Had a long conversation with the General Manager yesterday about the state of the company and what the owner and Founder-3 are doing. (She's not my boss. She's parallel to me as the person in charge of the front of house where I'm in charge of back of house.)
She made some points I'm wrestling with. I'm pretty sure I disagree, but I respect her enough to want to weigh and consider what she said.
Please note, I am NOT looking for people to agree with me. I want people to honestly evaluate this situation from all angles so I can come to the best understanding of the full of the situation.
I'd say the crux of her argument is: are things not getting better? Or are they not getting better as fast as you'd like them to?
I know many people will respond that's not my problem. That it really is on the owner to work his ass off to get his E36 M3 together before his key employees leave, not vice versa. You're not wrong. But let's set that argument aside.
She pointed out that Owner and Founder-3 are working to create an actual company structure where there will finally be procedures of how things are communicated and decisions are made with advanced planning. Which is something I've been saying we needed for a while.
However, I really don't think a company structure is enough. We also need a viable business plan that realistically maps out how this company will be profitable. I haven't seen that. The owner and Founder-3 have made noises that they're working on something like that, but they haven't shared anything.
The GM countered this observation that, well putting together a real business plan takes a lot of time - maybe 6 months - and they probably just don't want to share until they have something solid together.
I don't think I buy that. We worked on the initial business plan for this company, and from scratch, it didn't take 6 months. We went from zero to taking over a space in 9 months. Most of that time was waiting for the company in the space to realize they'd failed and crossing legal hurdles, transferring liquor licenses, and getting business loans and such. We had to have the business plan in place to *get* the loan.
The Owner and Founder-3 didn't start working yesterday. Founder-3 was supposedly brought on to start working like 8 or 10 weeks ago. Supposedly they were having a bunch of meetings to discuss plans for the company 3 or 4 weeks ago. What's come of that.
And also... I'm part of the founding team, and the only one who's been in the space taking care of things every week for the past 2 years. I'm the only one who really understands production capacity and packaging. I'm the one with information on the COGS for our primary products. That seems like I would be a critical part of developing a business plan. Or if they've decided there is too much friction between me and the owner now to include me in these discussions... that might be an even worse problem.

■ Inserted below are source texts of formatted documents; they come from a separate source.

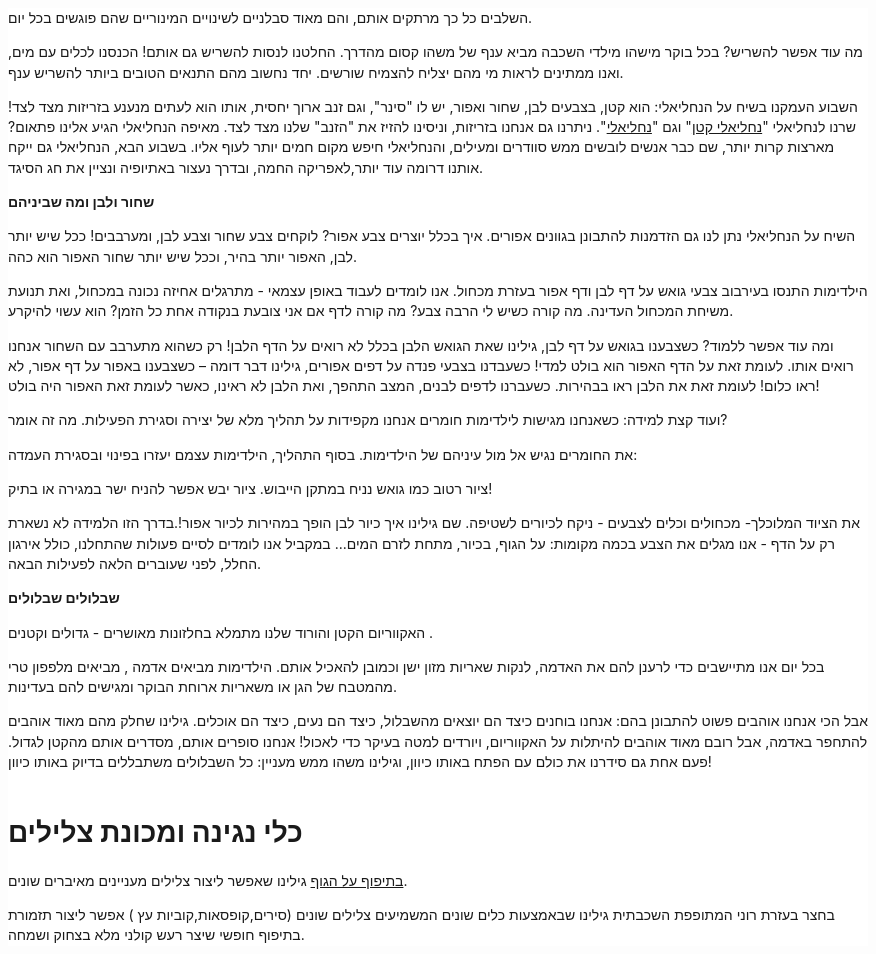 השלבים כל כך מרתקים אותם, והם מאוד סבלניים לשינויים המינוריים שהם פוגשים בכל יום.

מה עוד אפשר להשריש? בכל בוקר מישהו מילדי השכבה מביא ענף של משהו קסום מהדרך. החלטנו לנסות להשריש גם אותם! הכנסנו לכלים עם מים, ואנו ממתינים לראות מי מהם יצליח להצמיח שורשים. יחד נחשוב מהם התנאים הטובים ביותר להשריש ענף.

השבוע העמקנו בשיח על הנחליאלי: הוא קטן, בצבעים לבן, שחור ואפור, יש לו "סינר", וגם זנב ארוך יחסית, אותו הוא לעתים מנענע בזריזות מצד לצד! שרנו לנחליאלי "[נחליאלי קטן](https://www.youtube.com/watch?v=CtByO418xBE)" וגם "[נחליאלי](https://www.youtube.com/watch?v=8XdsTujWz4Y)". ניתרנו גם אנחנו בזריזות, וניסינו להזיז את "הזנב" שלנו מצד לצד. מאיפה הנחליאלי הגיע אלינו פתאום? מארצות קרות יותר, שם כבר אנשים לובשים ממש סוודרים ומעילים, והנחליאלי חיפש מקום חמים יותר לעוף אליו. בשבוע הבא, הנחליאלי גם ייקח אותנו דרומה עוד יותר,לאפריקה החמה, ובדרך נעצור באתיופיה ונציין את חג הסיגד.

**שחור ולבן ומה שביניהם**

השיח על הנחליאלי נתן לנו גם הזדמנות להתבונן בגוונים אפורים. איך בכלל יוצרים צבע אפור? לוקחים צבע שחור וצבע לבן, ומערבבים! ככל שיש יותר לבן, האפור יותר בהיר, וככל שיש יותר שחור האפור הוא כהה.

הילדימות התנסו בעירבוב צבעי גואש על דף לבן ודף אפור בעזרת מכחול. אנו לומדים לעבוד באופן עצמאי - מתרגלים אחיזה נכונה במכחול, ואת תנועת משיחת המכחול העדינה. מה קורה כשיש לי הרבה צבע? מה קורה לדף אם אני צובעת בנקודה אחת כל הזמן? הוא עשוי להיקרע.

ומה עוד אפשר ללמוד? כשצבענו בגואש על דף לבן, גילינו שאת הגואש הלבן בכלל לא רואים על הדף הלבן! רק כשהוא מתערבב עם השחור אנחנו רואים אותו. לעומת זאת על הדף האפור הוא בולט למדי! כשעבדנו בצבעי פנדה על דפים אפורים, גילינו דבר דומה – כשצבענו באפור על דף אפור, לא ראו כלום! לעומת זאת את הלבן ראו בבהירות. כשעברנו לדפים לבנים, המצב התהפך, ואת הלבן לא ראינו, כאשר לעומת זאת האפור היה בולט!

ועוד קצת למידה: כשאנחנו מגישות לילדימות חומרים אנחנו מקפידות על תהליך מלא של יצירה וסגירת הפעילות. מה זה אומר?

את החומרים נגיש אל מול עיניהם של הילדימות. בסוף התהליך, הילדימות עצמם יעזרו בפינוי ובסגירת העמדה:

ציור רטוב כמו גואש נניח במתקן הייבוש. ציור יבש אפשר להניח ישר במגירה או בתיק!

את הציוד המלוכלך- מכחולים וכלים לצבעים - ניקח לכיורים לשטיפה. שם גילינו איך כיור לבן הופך במהירות לכיור אפור!.בדרך הזו הלמידה לא נשארת רק על הדף - אנו מגלים את הצבע בכמה מקומות: על הגוף, בכיור, מתחת לזרם המים... במקביל אנו לומדים לסיים פעולות שהתחלנו, כולל אירגון החלל, לפני שעוברים הלאה לפעילות הבאה.

**שבלולים שבלולים**

האקווריום הקטן והורוד שלנו מתמלא בחלזונות מאושרים - גדולים וקטנים .

בכל יום אנו מתיישבים כדי לרענן להם את האדמה, לנקות שאריות מזון ישן וכמובן להאכיל אותם. הילדימות מביאים אדמה , מביאים מלפפון טרי מהמטבח של הגן או משאריות ארוחת הבוקר ומגישים להם בעדינות.

אבל הכי אנחנו אוהבים פשוט להתבונן בהם: אנחנו בוחנים כיצד הם יוצאים מהשבלול, כיצד הם נעים, כיצד הם אוכלים. גילינו שחלק מהם מאוד אוהבים להתחפר באדמה, אבל רובם מאוד אוהבים להיתלות על האקווריום, ויורדים למטה בעיקר כדי לאכול! אנחנו סופרים אותם, מסדרים אותם מהקטן לגדול. פעם אחת גם סידרנו את כולם עם הפתח באותו כיוון, וגילינו משהו ממש מעניין: כל השבלולים משתבללים בדיוק באותו כיוון!

# כלי נגינה ומכונת צלילים

[בתיפוף על הגוף](https://www.youtube.com/watch?v=hocEh0TY2vw) גילינו שאפשר ליצור צלילים מעניינים מאיברים שונים. 

בחצר בעזרת רוני המתופפת השכבתית גילינו שבאמצעות כלים שונים המשמיעים צלילים שונים (סירים,קופסאות,קוביות עץ ) אפשר ליצור תזמורת בתיפוף חופשי שיצר רעש קולני מלא בצחוק ושמחה.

Finally... the owner just doesn't come in. Or rather, he comes in to watch soccer (but not work), do fun PR stuff (interviews or photos of the medals our liquors won), and for these meetings we've started having.
Yeah, owners can be silent partners. As far as I know, that really only works when they have crap tons of money they can fund someone else to go run a business for them. That when a company is barely scraping by, you show up and work. He has other requirements on his time - taking care of kids while getting divorced - but most weeks he's not in the building at all. I'm not sure if I've seen him come into the business to work 5 hours in any week over the past at least 3 months. He certainly hasn't found 10 hours in that time.
I feel like he's actually become less attentive to the business over the past several months, since he decided to bring in Founder-3. Many pertinent questions and problems that have been brough to him, his answer is, "That's a question for Founder-3." An obvious example - the sales guy saying, "Hey, last year, we talked about getting a delivery vehicle this spring. Can we do that? Doing keg deliveries in my Jeep is really messing up my car." That's a money and budget question. The owner is still the one who controls money and budget. Telling the sales guy to talk to the person who doesn't control money and budget seems like trying to avoid responsibility.
I know many will say, "Not your circus. Not your monkeys." My ideal scenario is still to see this company succeed. I know that will take time. I know some people don't work as fast as others.
I don't see signs that the owner is actually doing what is necessary for this company to be successful. Is there something anyone here can think of that I'm possibly missing? Otherwise, these company structure exercises feel like we're just rearranging the deck chairs on the Titanic.
(Because I know people will ask. I am still talking to businesses and submitting resumes/applications. How much effort I put into that, what sort of offers I would need, and how much runway time before taking a new position will depend heavily on how serious I think the owner actually is about getting this company healthy. I mean, if Sierra Nevada says, "Hey, we want you to run the pilot brewery in Asheville," I'd jump regardless of how well this company is doing.)